--- What the exercise asks ---
Write out exactly the lines below that run from the one containing "Examinons-les de plus près." through the one containing "Dans le cas", both included, with no other lines.
[Data provided Boundary: Start]
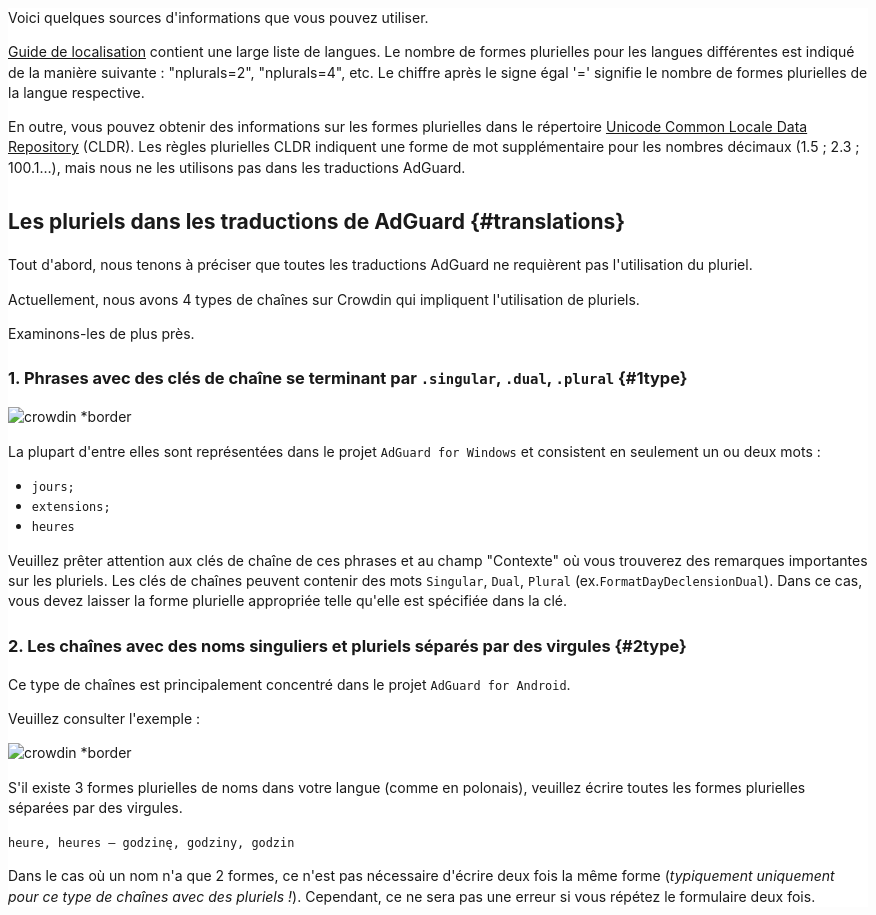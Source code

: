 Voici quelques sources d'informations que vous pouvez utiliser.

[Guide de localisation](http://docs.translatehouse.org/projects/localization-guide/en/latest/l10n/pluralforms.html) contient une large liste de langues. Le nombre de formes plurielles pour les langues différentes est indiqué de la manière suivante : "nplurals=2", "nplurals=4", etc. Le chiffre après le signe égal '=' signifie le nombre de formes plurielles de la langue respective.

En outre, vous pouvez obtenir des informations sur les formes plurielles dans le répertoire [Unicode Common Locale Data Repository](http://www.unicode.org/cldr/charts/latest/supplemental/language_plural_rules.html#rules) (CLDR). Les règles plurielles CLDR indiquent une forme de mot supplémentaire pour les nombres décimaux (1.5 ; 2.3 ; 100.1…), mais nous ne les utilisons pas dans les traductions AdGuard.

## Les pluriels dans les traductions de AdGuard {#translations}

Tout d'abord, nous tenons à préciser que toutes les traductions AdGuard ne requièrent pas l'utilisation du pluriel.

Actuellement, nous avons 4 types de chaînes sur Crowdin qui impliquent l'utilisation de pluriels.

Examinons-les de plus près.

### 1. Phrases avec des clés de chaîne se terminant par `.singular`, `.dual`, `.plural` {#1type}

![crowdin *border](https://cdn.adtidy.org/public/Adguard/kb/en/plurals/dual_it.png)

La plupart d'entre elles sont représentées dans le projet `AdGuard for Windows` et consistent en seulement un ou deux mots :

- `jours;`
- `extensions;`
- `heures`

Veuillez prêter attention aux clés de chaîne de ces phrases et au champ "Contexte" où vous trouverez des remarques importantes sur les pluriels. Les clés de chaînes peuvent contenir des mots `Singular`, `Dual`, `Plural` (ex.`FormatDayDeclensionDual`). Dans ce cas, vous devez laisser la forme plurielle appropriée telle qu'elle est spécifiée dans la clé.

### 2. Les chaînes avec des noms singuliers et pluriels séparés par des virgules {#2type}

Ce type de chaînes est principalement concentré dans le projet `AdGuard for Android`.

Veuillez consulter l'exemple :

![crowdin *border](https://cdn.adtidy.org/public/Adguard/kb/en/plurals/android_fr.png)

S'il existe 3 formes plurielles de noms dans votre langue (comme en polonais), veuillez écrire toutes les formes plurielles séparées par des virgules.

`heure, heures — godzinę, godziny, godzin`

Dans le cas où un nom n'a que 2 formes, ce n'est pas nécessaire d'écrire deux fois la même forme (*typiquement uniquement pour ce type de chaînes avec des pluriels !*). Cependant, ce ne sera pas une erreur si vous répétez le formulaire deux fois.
[Data provided Boundary: End]
[Data provided Boundary: Start]
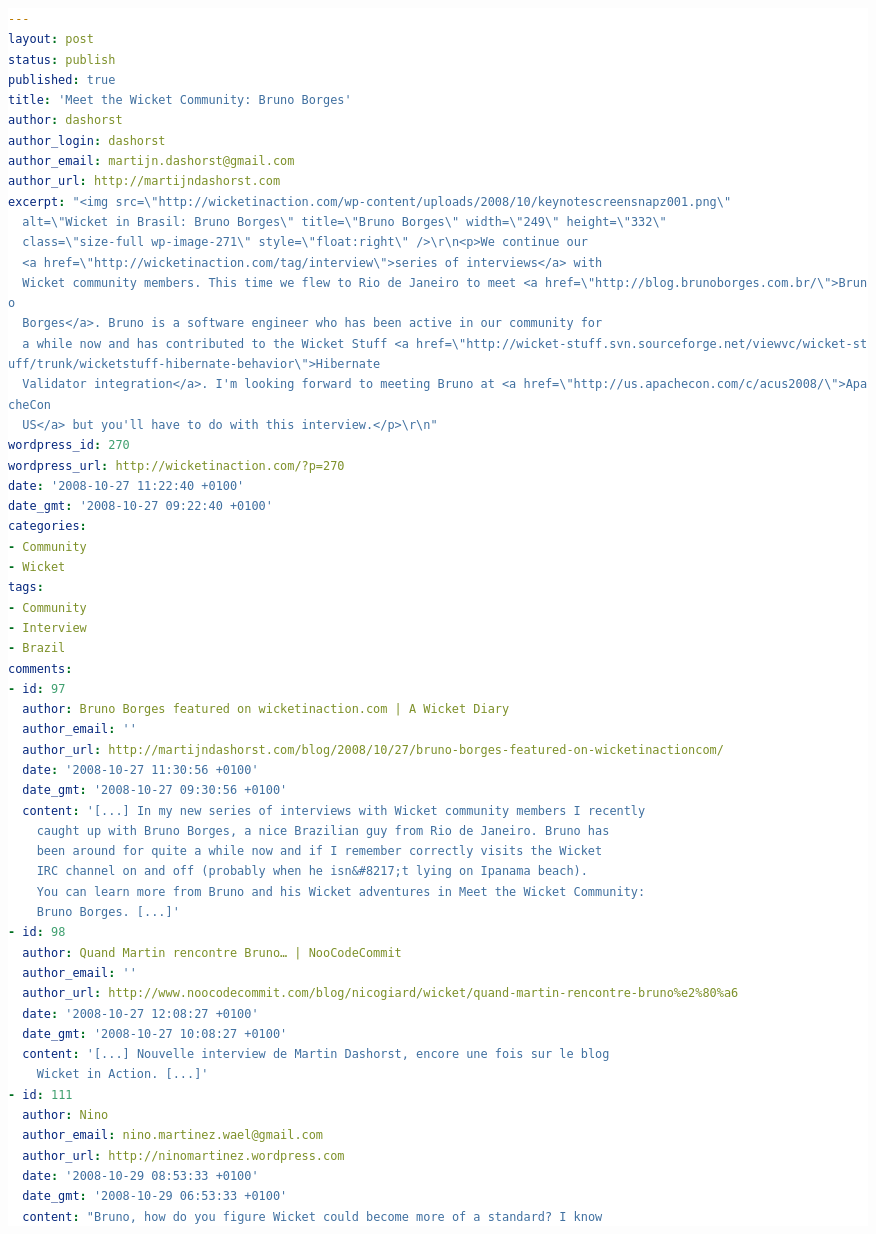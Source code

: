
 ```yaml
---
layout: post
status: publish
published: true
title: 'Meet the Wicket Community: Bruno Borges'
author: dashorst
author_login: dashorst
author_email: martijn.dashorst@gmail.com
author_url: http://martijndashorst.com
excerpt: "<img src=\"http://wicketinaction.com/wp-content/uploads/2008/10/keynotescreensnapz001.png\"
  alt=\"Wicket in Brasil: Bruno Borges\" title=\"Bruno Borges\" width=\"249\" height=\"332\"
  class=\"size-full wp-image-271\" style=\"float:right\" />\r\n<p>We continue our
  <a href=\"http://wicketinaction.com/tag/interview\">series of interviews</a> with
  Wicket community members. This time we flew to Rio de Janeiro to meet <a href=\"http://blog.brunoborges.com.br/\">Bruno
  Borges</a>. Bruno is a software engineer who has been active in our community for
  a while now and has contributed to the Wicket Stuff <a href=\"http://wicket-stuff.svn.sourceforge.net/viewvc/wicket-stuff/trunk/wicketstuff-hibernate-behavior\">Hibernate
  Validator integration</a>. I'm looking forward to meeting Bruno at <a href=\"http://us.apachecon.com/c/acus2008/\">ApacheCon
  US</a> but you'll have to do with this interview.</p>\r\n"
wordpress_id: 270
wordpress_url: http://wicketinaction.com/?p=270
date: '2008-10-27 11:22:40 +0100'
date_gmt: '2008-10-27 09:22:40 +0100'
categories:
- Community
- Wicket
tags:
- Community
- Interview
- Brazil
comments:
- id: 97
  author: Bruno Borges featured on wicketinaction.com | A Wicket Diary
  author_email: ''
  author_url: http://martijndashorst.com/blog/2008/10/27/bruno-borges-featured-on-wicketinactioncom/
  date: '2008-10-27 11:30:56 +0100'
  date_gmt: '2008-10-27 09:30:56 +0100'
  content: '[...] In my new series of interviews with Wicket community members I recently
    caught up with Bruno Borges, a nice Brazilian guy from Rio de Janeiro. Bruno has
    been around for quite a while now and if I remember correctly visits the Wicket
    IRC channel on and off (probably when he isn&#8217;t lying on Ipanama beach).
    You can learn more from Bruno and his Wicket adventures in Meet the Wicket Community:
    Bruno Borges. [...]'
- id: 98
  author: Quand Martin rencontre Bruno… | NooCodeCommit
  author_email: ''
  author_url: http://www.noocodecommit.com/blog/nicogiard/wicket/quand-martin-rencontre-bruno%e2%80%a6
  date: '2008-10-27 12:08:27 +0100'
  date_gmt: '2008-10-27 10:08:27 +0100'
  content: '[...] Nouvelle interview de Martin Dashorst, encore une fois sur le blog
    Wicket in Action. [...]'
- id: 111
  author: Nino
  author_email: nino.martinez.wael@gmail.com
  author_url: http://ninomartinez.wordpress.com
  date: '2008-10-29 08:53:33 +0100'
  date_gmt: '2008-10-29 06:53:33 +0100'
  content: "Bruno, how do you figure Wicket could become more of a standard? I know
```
[Data provided Boundary: End]
[Data provided Boundary: Start]
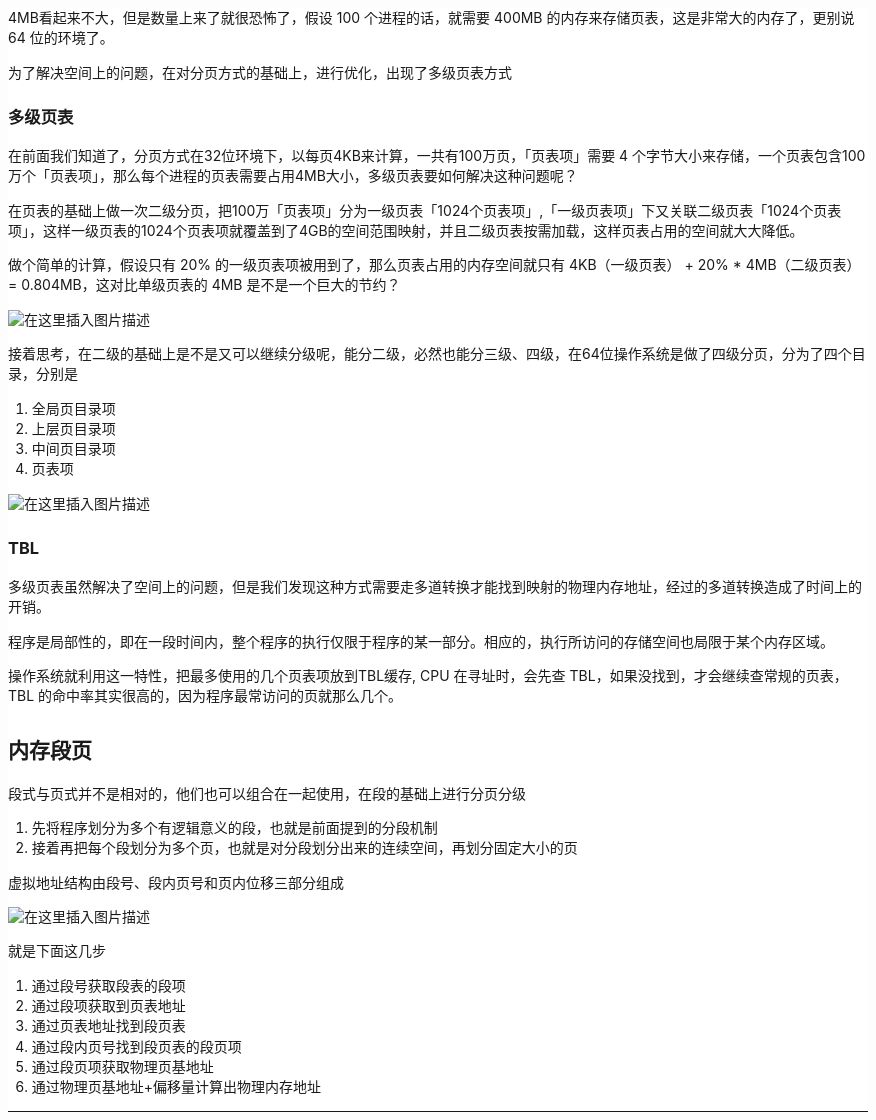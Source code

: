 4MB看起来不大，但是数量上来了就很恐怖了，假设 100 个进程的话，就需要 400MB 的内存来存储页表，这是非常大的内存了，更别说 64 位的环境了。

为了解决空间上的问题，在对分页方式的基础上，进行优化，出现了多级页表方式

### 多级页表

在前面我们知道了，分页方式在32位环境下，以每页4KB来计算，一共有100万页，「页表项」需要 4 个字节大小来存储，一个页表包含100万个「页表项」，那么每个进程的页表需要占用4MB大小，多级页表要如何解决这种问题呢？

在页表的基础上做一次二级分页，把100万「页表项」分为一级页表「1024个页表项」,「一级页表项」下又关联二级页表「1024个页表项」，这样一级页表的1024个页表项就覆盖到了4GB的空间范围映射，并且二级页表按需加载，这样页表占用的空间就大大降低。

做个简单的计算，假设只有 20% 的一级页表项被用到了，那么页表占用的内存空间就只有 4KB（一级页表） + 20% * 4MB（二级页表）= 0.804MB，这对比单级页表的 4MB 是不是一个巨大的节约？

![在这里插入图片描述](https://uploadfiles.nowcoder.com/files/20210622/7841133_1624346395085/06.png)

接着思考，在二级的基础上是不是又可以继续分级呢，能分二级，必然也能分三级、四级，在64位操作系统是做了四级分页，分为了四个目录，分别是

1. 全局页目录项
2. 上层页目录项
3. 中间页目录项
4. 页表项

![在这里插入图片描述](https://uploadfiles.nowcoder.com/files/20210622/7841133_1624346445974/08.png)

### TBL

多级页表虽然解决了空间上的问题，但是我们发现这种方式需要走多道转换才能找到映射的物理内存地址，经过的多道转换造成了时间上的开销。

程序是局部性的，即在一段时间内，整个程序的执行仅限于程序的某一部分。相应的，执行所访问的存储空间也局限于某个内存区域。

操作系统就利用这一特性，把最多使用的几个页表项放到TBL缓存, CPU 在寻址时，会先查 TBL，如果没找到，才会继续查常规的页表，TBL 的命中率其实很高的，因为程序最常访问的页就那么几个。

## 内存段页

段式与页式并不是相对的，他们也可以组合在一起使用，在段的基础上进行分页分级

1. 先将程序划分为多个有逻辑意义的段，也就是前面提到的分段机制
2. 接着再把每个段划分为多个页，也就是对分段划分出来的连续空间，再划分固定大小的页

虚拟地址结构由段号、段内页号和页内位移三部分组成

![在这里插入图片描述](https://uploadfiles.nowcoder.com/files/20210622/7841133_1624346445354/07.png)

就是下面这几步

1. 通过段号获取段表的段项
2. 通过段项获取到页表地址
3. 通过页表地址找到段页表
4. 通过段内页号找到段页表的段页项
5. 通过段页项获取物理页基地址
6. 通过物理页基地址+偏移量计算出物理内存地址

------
[Data provided Boundary: End]
--- Answer to this problem ---
Examinons-les de plus près.

### 1. Phrases avec des clés de chaîne se terminant par `.singular`, `.dual`, `.plural` {#1type}

![crowdin *border](https://cdn.adtidy.org/public/Adguard/kb/en/plurals/dual_it.png)

La plupart d'entre elles sont représentées dans le projet `AdGuard for Windows` et consistent en seulement un ou deux mots :

- `jours;`
- `extensions;`
- `heures`

Veuillez prêter attention aux clés de chaîne de ces phrases et au champ "Contexte" où vous trouverez des remarques importantes sur les pluriels. Les clés de chaînes peuvent contenir des mots `Singular`, `Dual`, `Plural` (ex.`FormatDayDeclensionDual`). Dans ce cas, vous devez laisser la forme plurielle appropriée telle qu'elle est spécifiée dans la clé.

### 2. Les chaînes avec des noms singuliers et pluriels séparés par des virgules {#2type}

Ce type de chaînes est principalement concentré dans le projet `AdGuard for Android`.

Veuillez consulter l'exemple :

![crowdin *border](https://cdn.adtidy.org/public/Adguard/kb/en/plurals/android_fr.png)

S'il existe 3 formes plurielles de noms dans votre langue (comme en polonais), veuillez écrire toutes les formes plurielles séparées par des virgules.

`heure, heures — godzinę, godziny, godzin`

Dans le cas où un nom n'a que 2 formes, ce n'est pas nécessaire d'écrire deux fois la même forme (*typiquement uniquement pour ce type de chaînes avec des pluriels !*). Cependant, ce ne sera pas une erreur si vous répétez le formulaire deux fois.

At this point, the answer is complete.